As the owner, you will remain the CEO, but you need to have oversight and accountability in each aspect of your practice. One person should manage the finances, one the marketing, one the patient experience, etc. You need structure to data and the ability to access it. There’s preparation to selling a practice and the more prepared you are the more likely you will maximize your outcome.
Systems keep things organized
It’s important to have business systems. Buyers do not want to purchase a disorganized practice. They want a business that runs smoothly with systems in place to ensure that their investment is worthwhile. According to a study by Deloitte, companies that employ state-of-the-art business and human resource systems see an average cost savings of 22% per employee. For example, systems for new-patient acquisition and employee on-boarding ensure that once a new doctor is in place, the new-patient flow will continue even after the selling doctor leaves.

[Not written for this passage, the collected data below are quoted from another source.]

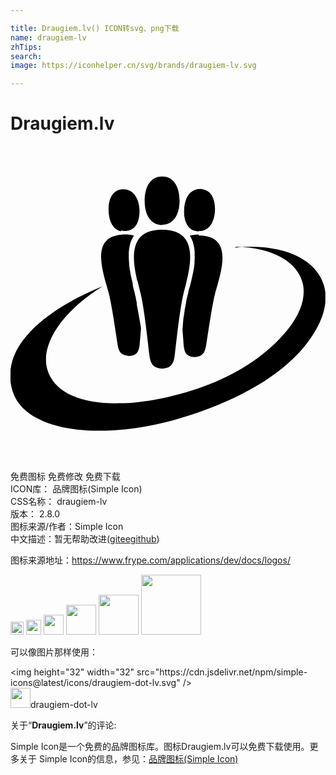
 ```yaml
---

title: Draugiem.lv() ICON转svg、png下载
name: draugiem-lv
zhTips: 
search: 
image: https://iconhelper.cn/svg/brands/draugiem-lv.svg

---
```


# Draugiem.lv  <small style="font-size: 60%;font-weight: 100"></small>

<div id="svg" class="svg-wrap">
<svg role="img" viewBox="0 0 24 24" xmlns="http://www.w3.org/2000/svg"><title>Draugiem.lv icon</title><path d="M8.154 15.096c.048.346.14.562.278.693.144.13.34.18.596.21.304-.03.51-.1.65-.3.083-.13.14-.33.166-.61l.098-1.16v-.02l-.02-.18-.03-.17-.03-.175-.032-.165-.03-.174-.03-.165-.03-.164-.03-.17-.028-.16-.03-.15-.03-.15v-.138l-.03-.136-.03-.133-.015-.126-.03-.116-.03-.1-.03-.17L9.41 11l-.045-.18-.045-.18-.013-.197-.052-.203-.045-.21-.053-.21-.03-.21-.043-.215-.03-.213-.017-.242-.015-.21-.01-.228V8.1l.02-.21.035-.21.046-.21.06-.2.09-.194.106-.186.04-.074c-.2-.046-.44-.076-.69-.076-.11 0-.2 0-.3.016-2.33.2-1.38 2.836-.98 4.283.28 1 .6 3.34.72 4.06l-.02-.02zm.28-8.664c.09.03.178.045.283.045.48 0 .79-.255.96-.645.112-.27.162-.602.153-.945-.014-.3-.074-.572-.164-.81-.195-.467-.54-.782-1.066-.782-.074 0-.135 0-.18.016-.675.11-.976.78-.945 1.61.015.78.314 1.43.93 1.58l.028-.06zm1.244 3.843c.084.36.168.69.237.975.285 1.156.562 3.843.665 4.668.098.826.39.99.97 1.05.576-.044.867-.224.965-1.034.097-.81.38-3.498.657-4.653.068-.28.16-.61.24-.96.258-1.05.466-2.29 0-3.1-.296-.51-.865-.84-1.86-.84-1.007 0-1.583.33-1.872.86-.465.81-.256 2.06 0 3.11l-.002-.06zm1.858-4.28h.015c.9 0 1.33-.823 1.33-1.83s-.42-1.846-1.32-1.846h-.01c-.91 0-1.33.84-1.33 1.86s.42 1.84 1.337 1.84v-.03zm2.827.752c-.27 0-.51.03-.705.075l.045.075.105.194.075.2.06.21.045.21.03.21.015.23v.44l-.015.23v.167l-.03.217-.03.213-.044.213-.046.21-.044.21-.045.206-.05.2-.05.197-.06.195-.05.18-.03.18-.05.168-.018.09-.03.12-.03.137-.026.134-.015.132-.03.12v.03l-.03.15-.03.15-.02.163-.03.168-.02.165-.03.165-.02.18-.013.165-.014.18-.014.18-.017.18V14c.045.496.075.93.09 1.17.03.287.075.48.166.616.14.2.35.27.66.3.26-.03.45-.07.6-.22.15-.12.23-.343.29-.69.12-.703.44-3.05.71-4.053.4-1.45 1.35-4.083-.98-4.284-.105-.014-.195-.014-.3-.014l.012-.05zm.016-.27c.09 0 .18-.014.27-.03.6-.15.9-.794.93-1.56.03-.81-.27-1.5-.95-1.592-.06-.016-.12-.016-.18-.016-.54 0-.89.33-1.07.79-.09.24-.15.52-.15.82-.02.36.03.69.15.96.16.4.48.66.96.66l.03-.05zm2.79 1.2c4.29.062 6.8 2.702 3.96 6.305-1.32 1.667-3.53 3.317-6.49 4.368l-.42.15c-.29.09-.56.18-.83.256-.65.18-1.26.345-1.86.465-.65.14-1.28.23-1.88.3-.44.05-.86.08-1.25.08-2.747.08-4.818-.67-5.49-2.28-.81-1.92.823-4.59 4.11-6.63-2.43.97-6.84 3.29-7.036 6.57v.42c.016.35.074.68.195 1.04.707 2.22 4.01 3.27 8.21 2.9.407-.03.827-.073 1.25-.14.605-.082 1.23-.21 1.86-.36.605-.13 1.23-.31 1.865-.51l.42-.13c.285-.09.557-.18.826-.285 3.646-1.32 6.35-3.075 7.926-5.102.9-1.152 1.365-2.232 1.455-3.18v-.733c-.26-2.413-3.06-3.824-6.877-3.435l.044-.045z"/></svg>
</div>
<detail full-name='draugiem-lv'></detail>

<div class="detail-page">
<p>
<span><span class="badge-success badge">免费图标</span> <span class="badge-success badge">免费修改</span>  <span class="badge-success badge">免费下载</span> </span>
<br/>
<span>
ICON库：
<span class="badge-secondary badge">品牌图标(Simple Icon)</span> 
</span>
<br/>
<span>
CSS名称：
<span class="badge-secondary badge">draugiem-lv</span> 
</span>

<br/>
<span>
版本：
<span class="badge-secondary badge">2.8.0</span> 
</span>
<br/>
<span>图标来源/作者：<span class="badge-light badge">Simple Icon</span></span> 
<br/>
<span class="zh-detail">中文描述：暂无<span class="help-link"><span>帮助改进</span>(<a href="https://gitee.com/liuwave/icon-helper/edit/master/json/brands/draugiem-lv.json" target="_blank" rel="noopener noreferrer">gitee</a><a href="https://github.com/liuwave/icon-helper/edit/master/json/brands/draugiem-lv.json" target="_blank" rel="noopener noreferrer">github</a></span>)</span><br/>
</p>
</div><div class="description description alert alert-light"><p>图标来源地址：<a href="https://www.frype.com/applications/dev/docs/logos/" target="_blank" rel="noopener noreferrer">https://www.frype.com/applications/dev/docs/logos/</a></p></div>
<div class="alert alert-dark">
<img height="21" width="21" src="https://cdn.jsdelivr.net/npm/simple-icons@latest/icons/draugiem-dot-lv.svg" />
<img height="24" width="24" src="https://cdn.jsdelivr.net/npm/simple-icons@latest/icons/draugiem-dot-lv.svg" />
<img height="32" width="32" src="https://cdn.jsdelivr.net/npm/simple-icons@latest/icons/draugiem-dot-lv.svg" />
<img height="48" width="48" src="https://cdn.jsdelivr.net/npm/simple-icons@latest/icons/draugiem-dot-lv.svg" />
<img height="64" width="64" src="https://cdn.jsdelivr.net/npm/simple-icons@latest/icons/draugiem-dot-lv.svg" />
<img height="96" width="96" src="https://cdn.jsdelivr.net/npm/simple-icons@latest/icons/draugiem-dot-lv.svg" />

</div>
<div>
  <p>可以像图片那样使用：    
  </p>
  <div class="alert alert-primary" style="font-size: 14px">
    &lt;img height="32" width="32" src="https://cdn.jsdelivr.net/npm/simple-icons@latest/icons/draugiem-dot-lv.svg" /&gt;
    <copy-btn content='<img height="32" width="32" src="https://cdn.jsdelivr.net/npm/simple-icons@latest/icons/draugiem-dot-lv.svg" />'></copy-btn>
  </div>
  <div class="alert alert-secondary">
    <img height="32" width="32" src="https://cdn.jsdelivr.net/npm/simple-icons@latest/icons/draugiem-dot-lv.svg" />draugiem-dot-lv
    <copy-btn content="draugiem-dot-lv" btn-title="复制图标名称"></copy-btn>
  </div>
</div>
<div class="icon-detail__container">
<p>关于“<b>Draugiem.lv</b>”的评论:</p>
</div>
<Vssue title="关于“Draugiem.lv”的评论" />
<div><p>Simple Icon是一个免费的品牌图标库。图标Draugiem.lv可以免费下载使用。更多关于  Simple Icon的信息，参见：<a target="_blank" href="https://iconhelper.cn/brands.html">品牌图标(Simple Icon)</a>
</p></div>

Having a system for re-care and reactivation will make an acquisition seamless and more attractive. Systems for dealing with financial arrangements and insurance ensure that the money will flow and the bills will be paid. Systems for dealing with staff via policies and procedures are vital so the team can support the practice in their roles. Systems for communication will ensure that when change occurs, the team will be ready to communicate effectively and productively. Be sure that the new buyer knows that about these systems and that they can be shared easily.
Handling the boss’s paycheck
Practice owners often pay themselves based on what’s in the bank at the end of the month. This is a dangerous policy and has put the profession in an interesting conundrum. The perception outside of the profession is that we have huge profit margins because for years practice owners have touted that they have only a 50% to 60% overhead and the rest is profit. This is simply not true.
Pay yourself as an associate at the same rate you would pay an associate in your practice, which is typically 30% +/- 5% of collectible production. This keeps the numbers clear and concise and your value to the practice can be quickly determined. This also improves your ability to figure the profitability of your practice, which will be important when you enter a selling situation. Being disciplined in this area will give you perspective, increase your productivity, improve your standard of care, and make your practice easier to sell.
Keep a sharp eye on expenses and profits
As a business owner you have many advantages that employees do not. This can come in the form of tax deductions and business expenses. However, owners often co-mingle funds and blur the lines of expenses and deductions. Therefore, it is vital for you to properly categorize and manage business expenses and profits.. Based on analysis of almost 100 practices, I found that the average profit margin for dental practices is between 3% and 6% after management fees. Management fees are paid to the practice owner or management firm for services related to running the practice.
For example, if you are managing the practice, the practice should pay you a management fee, (e.g., 5% of net sales). Also, business expenses should be properly accounted for by itemizing them in appropriate categories. Finally, any additional profits should be designated as shareholder dividends. This will simplify the valuation process of the practice because profits can be precisely determined. This will also allow you to more accurately determine what you will be paid after the sale of the practice is finalized.
Selling your practice is typically not turnkey and will require you to remain part of the practice for a couple of years, so plan ahead. Follow these five tactics to maximize your ability to sell your practice. While selling might not be simple, if you’re prepared you will improve your odds of getting a better ROI. You’ve spent many years building your practice, and these five simple tactics will help you get what you deserve.